[Data excerpts Boundary: Start]

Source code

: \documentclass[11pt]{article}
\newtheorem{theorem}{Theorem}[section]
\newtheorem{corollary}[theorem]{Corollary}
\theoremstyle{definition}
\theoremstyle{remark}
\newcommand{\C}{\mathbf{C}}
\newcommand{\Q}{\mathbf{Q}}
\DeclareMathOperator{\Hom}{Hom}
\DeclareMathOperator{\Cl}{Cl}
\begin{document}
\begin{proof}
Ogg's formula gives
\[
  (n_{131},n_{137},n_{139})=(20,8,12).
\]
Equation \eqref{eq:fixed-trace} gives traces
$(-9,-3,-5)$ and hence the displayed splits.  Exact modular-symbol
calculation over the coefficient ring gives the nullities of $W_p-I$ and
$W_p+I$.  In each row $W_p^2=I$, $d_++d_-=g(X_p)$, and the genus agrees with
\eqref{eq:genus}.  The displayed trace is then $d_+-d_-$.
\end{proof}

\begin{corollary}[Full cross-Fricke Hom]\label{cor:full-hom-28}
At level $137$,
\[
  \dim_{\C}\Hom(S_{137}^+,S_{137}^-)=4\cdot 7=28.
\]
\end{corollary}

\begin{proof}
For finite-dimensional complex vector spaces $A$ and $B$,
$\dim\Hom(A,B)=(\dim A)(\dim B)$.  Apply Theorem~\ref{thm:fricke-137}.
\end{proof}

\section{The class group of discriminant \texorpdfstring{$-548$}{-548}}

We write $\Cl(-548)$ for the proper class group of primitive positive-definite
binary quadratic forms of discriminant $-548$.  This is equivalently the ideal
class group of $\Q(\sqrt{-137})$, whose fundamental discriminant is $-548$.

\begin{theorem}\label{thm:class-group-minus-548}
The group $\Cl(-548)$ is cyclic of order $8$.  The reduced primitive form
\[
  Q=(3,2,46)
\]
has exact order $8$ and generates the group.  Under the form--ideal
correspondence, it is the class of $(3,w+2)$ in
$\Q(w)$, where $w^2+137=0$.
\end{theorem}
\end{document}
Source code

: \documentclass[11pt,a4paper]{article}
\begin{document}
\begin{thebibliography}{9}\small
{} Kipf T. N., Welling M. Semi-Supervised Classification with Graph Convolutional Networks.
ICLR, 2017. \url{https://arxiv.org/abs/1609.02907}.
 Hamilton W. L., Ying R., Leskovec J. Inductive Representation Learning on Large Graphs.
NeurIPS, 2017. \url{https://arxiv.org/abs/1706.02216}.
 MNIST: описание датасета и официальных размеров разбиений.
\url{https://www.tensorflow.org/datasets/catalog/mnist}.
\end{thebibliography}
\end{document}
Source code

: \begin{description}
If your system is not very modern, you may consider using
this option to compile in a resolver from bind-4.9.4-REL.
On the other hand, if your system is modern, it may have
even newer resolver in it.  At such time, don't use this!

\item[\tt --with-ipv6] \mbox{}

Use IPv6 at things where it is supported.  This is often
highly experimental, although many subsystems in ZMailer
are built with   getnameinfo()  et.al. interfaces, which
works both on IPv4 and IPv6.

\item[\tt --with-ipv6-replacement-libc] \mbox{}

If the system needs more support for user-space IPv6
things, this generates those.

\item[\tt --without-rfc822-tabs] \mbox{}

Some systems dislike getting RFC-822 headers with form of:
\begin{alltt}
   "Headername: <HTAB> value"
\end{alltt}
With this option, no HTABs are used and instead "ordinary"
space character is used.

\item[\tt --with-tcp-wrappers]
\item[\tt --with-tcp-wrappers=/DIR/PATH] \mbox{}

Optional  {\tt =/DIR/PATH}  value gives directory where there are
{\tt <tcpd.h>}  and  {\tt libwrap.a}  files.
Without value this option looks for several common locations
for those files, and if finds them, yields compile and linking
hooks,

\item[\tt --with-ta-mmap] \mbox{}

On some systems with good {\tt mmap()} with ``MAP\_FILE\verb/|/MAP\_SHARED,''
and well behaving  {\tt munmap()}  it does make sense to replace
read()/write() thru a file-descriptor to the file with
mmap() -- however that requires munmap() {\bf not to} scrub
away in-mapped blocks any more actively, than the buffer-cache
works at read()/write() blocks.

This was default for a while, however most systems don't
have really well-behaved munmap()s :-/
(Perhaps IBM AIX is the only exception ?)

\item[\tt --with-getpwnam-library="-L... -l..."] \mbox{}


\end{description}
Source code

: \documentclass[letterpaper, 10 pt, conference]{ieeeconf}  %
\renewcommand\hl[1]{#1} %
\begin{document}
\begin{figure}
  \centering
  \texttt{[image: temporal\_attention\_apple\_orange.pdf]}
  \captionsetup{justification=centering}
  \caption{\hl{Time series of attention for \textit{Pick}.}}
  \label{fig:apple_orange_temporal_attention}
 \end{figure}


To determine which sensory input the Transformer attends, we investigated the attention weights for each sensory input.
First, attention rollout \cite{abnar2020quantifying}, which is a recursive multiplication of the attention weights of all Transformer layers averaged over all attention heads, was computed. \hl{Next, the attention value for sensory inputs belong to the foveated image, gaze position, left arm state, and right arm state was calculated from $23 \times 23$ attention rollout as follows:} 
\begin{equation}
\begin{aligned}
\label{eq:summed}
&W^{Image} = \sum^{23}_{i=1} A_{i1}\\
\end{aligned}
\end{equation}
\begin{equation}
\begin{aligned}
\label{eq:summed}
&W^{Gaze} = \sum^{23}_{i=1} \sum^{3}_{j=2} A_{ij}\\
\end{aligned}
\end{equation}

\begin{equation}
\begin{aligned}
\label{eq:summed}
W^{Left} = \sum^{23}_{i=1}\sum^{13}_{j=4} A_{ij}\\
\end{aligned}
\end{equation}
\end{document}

[Data excerpts Boundary: End]

Task to complete
Copy out the entries. Leave every line exactly as it is.

Exercise answer
Source code

: \documentclass[11pt]{article}
\newtheorem{theorem}{Theorem}[section]
\newtheorem{corollary}[theorem]{Corollary}
\theoremstyle{definition}
\theoremstyle{remark}
\newcommand{\C}{\mathbf{C}}
\newcommand{\Q}{\mathbf{Q}}
\DeclareMathOperator{\Hom}{Hom}
\DeclareMathOperator{\Cl}{Cl}
\begin{document}
\begin{proof}
Ogg's formula gives
\[
  (n_{131},n_{137},n_{139})=(20,8,12).
\]
Equation \eqref{eq:fixed-trace} gives traces
$(-9,-3,-5)$ and hence the displayed splits.  Exact modular-symbol
calculation over the coefficient ring gives the nullities of $W_p-I$ and
$W_p+I$.  In each row $W_p^2=I$, $d_++d_-=g(X_p)$, and the genus agrees with
\eqref{eq:genus}.  The displayed trace is then $d_+-d_-$.
\end{proof}

\begin{corollary}[Full cross-Fricke Hom]\label{cor:full-hom-28}
At level $137$,
\[
  \dim_{\C}\Hom(S_{137}^+,S_{137}^-)=4\cdot 7=28.
\]
\end{corollary}

\begin{proof}
For finite-dimensional complex vector spaces $A$ and $B$,
$\dim\Hom(A,B)=(\dim A)(\dim B)$.  Apply Theorem~\ref{thm:fricke-137}.
\end{proof}

\section{The class group of discriminant \texorpdfstring{$-548$}{-548}}

We write $\Cl(-548)$ for the proper class group of primitive positive-definite
binary quadratic forms of discriminant $-548$.  This is equivalently the ideal
class group of $\Q(\sqrt{-137})$, whose fundamental discriminant is $-548$.

\begin{theorem}\label{thm:class-group-minus-548}
The group $\Cl(-548)$ is cyclic of order $8$.  The reduced primitive form
\[
  Q=(3,2,46)
\]
has exact order $8$ and generates the group.  Under the form--ideal
correspondence, it is the class of $(3,w+2)$ in
$\Q(w)$, where $w^2+137=0$.
\end{theorem}
\end{document}
Source code

: \documentclass[11pt,a4paper]{article}
\begin{document}
\begin{thebibliography}{9}\small
{} Kipf T. N., Welling M. Semi-Supervised Classification with Graph Convolutional Networks.
ICLR, 2017. \url{https://arxiv.org/abs/1609.02907}.
 Hamilton W. L., Ying R., Leskovec J. Inductive Representation Learning on Large Graphs.
NeurIPS, 2017. \url{https://arxiv.org/abs/1706.02216}.
 MNIST: описание датасета и официальных размеров разбиений.
\url{https://www.tensorflow.org/datasets/catalog/mnist}.
\end{thebibliography}
\end{document}
Source code

: \begin{description}
If your system is not very modern, you may consider using
this option to compile in a resolver from bind-4.9.4-REL.
On the other hand, if your system is modern, it may have
even newer resolver in it.  At such time, don't use this!

\item[\tt --with-ipv6] \mbox{}

Use IPv6 at things where it is supported.  This is often
highly experimental, although many subsystems in ZMailer
are built with   getnameinfo()  et.al. interfaces, which
works both on IPv4 and IPv6.

\item[\tt --with-ipv6-replacement-libc] \mbox{}

If the system needs more support for user-space IPv6
things, this generates those.

\item[\tt --without-rfc822-tabs] \mbox{}

Some systems dislike getting RFC-822 headers with form of:
\begin{alltt}
   "Headername: <HTAB> value"
\end{alltt}
With this option, no HTABs are used and instead "ordinary"
space character is used.

\item[\tt --with-tcp-wrappers]
\item[\tt --with-tcp-wrappers=/DIR/PATH] \mbox{}

Optional  {\tt =/DIR/PATH}  value gives directory where there are
{\tt <tcpd.h>}  and  {\tt libwrap.a}  files.
Without value this option looks for several common locations
for those files, and if finds them, yields compile and linking
hooks,

\item[\tt --with-ta-mmap] \mbox{}

On some systems with good {\tt mmap()} with ``MAP\_FILE\verb/|/MAP\_SHARED,''
and well behaving  {\tt munmap()}  it does make sense to replace
read()/write() thru a file-descriptor to the file with
mmap() -- however that requires munmap() {\bf not to} scrub
away in-mapped blocks any more actively, than the buffer-cache
works at read()/write() blocks.

This was default for a while, however most systems don't
have really well-behaved munmap()s :-/
(Perhaps IBM AIX is the only exception ?)

\item[\tt --with-getpwnam-library="-L... -l..."] \mbox{}


\end{description}
Source code

: \documentclass[letterpaper, 10 pt, conference]{ieeeconf}  %
\renewcommand\hl[1]{#1} %
\begin{document}
\begin{figure}
  \centering
  \texttt{[image: temporal\_attention\_apple\_orange.pdf]}
  \captionsetup{justification=centering}
  \caption{\hl{Time series of attention for \textit{Pick}.}}
  \label{fig:apple_orange_temporal_attention}
 \end{figure}


To determine which sensory input the Transformer attends, we investigated the attention weights for each sensory input.
First, attention rollout \cite{abnar2020quantifying}, which is a recursive multiplication of the attention weights of all Transformer layers averaged over all attention heads, was computed. \hl{Next, the attention value for sensory inputs belong to the foveated image, gaze position, left arm state, and right arm state was calculated from $23 \times 23$ attention rollout as follows:} 
\begin{equation}
\begin{aligned}
\label{eq:summed}
&W^{Image} = \sum^{23}_{i=1} A_{i1}\\
\end{aligned}
\end{equation}
\begin{equation}
\begin{aligned}
\label{eq:summed}
&W^{Gaze} = \sum^{23}_{i=1} \sum^{3}_{j=2} A_{ij}\\
\end{aligned}
\end{equation}

\begin{equation}
\begin{aligned}
\label{eq:summed}
W^{Left} = \sum^{23}_{i=1}\sum^{13}_{j=4} A_{ij}\\
\end{aligned}
\end{equation}
\end{document}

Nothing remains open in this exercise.